DODONE
Le fonti relative alla vita e alla carriera di D., vescovo di Rieti dal 1137 fino alla sua morte avvenuta nel 1181, non forniscono alcuna notizia sulla sua provenienza sociale e geografica, né sulle condizioni della sua ascesa all'episcopato. Secondo una tradizione antica apparteneva all'Ordine cisterciense, ma la notizia non può essere provata con sicurezza. A da escludere che la scelta di lui come vescovo reatino sia connessa con i viaggi in Italia di s. Bernardo di Chiaravalle. D'altronde in quest'epoca i vescovi venivano spesso scelti tra i cisterciensi anche in Italia. Non sarebbe quindi strano se anche D. fosse appartenuto a quest'Ordine. Egli comunque, durante il suo vescovato, dimostrò sempre favore e amicizia verso i monaci bianchi.

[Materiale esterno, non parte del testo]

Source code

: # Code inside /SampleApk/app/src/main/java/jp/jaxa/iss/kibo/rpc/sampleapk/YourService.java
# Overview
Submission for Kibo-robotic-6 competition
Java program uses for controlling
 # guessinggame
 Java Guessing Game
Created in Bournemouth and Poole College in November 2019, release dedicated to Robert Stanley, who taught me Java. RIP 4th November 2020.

La situazione che D. si trovò ad affrontare fu senza dubbio complessa sotto molti aspetti. Alla diocesi di Rieti, durante l'episcopato del predecessore Bonincasa, era stata annessa l'antica diocesi di Amiterno in Abruzzo, da secoli senza vescovi. Questo fatto poneva il vescovato di Rieti in una situazione molto particolare e anche pericolosa. Amiterno infatti, fino al 1140, dipendeva, anche se solo formalmente ormai, dal conte di Rieti, il cui potere era in netto declino. La zona di Amiterno era quindi male controllata dal potere civile, ed è probabile che il Papato mirasse ad estendervi la propria influenza politica. In ogni modo l'annessione di Amiterno corrispondeva bene all'evoluzione della geografia politica caratterizzata nel sec. XI dall'espansione verso Est della contea di Rieti. Quando nel 1154 Anastasio IV riconfermò a D. i confini del suo vescovato, vi incluse infatti anche le antiche pievi che una volta facevano parte della diocesi di Amiterno.
Dal punto di vista dell'inquadramento religioso, i vantaggi che la Chiesa ricavava da questa unione erano evidenti, poiché il nuovo assetto consentiva di imporre la presenza di un vescovo potente in una regione dominata fino ad allora dai monaci di Farfa e di San Vincenzo al Volturno. Nel momento in cui i papi si opponevano alle immunità monastiche, la creazione di una vasta diocesi, che si appoggiava sulla potenza dell'unica città importante di quella zona dell'Appennino centrale, costituiva certo un'abile mossa politica. Dopo il 1140 e l'annessione dell'Abruzzo al regno normanno la diocesi di Rieti venne quindi a trovarsi da un lato nel Regno di Sicilia di cui Amiterno faceva parte, dall'altro, con la Sabina, nel ducato di Spoleto, e si trovò perciò coinvolta nello scontro tra il papa e Ruggero II: nel 1149 la città di Rieti venne occupata e incendiata. D. si vide quindi costretto a porre rimedio alle conseguenze materiali e spirituali di questa vicenda cioè a contribuire alla ricostruzione della città e degli edifici religiosi distrutti. La sua attività fu, dopo il 1149, quella di un restauratore.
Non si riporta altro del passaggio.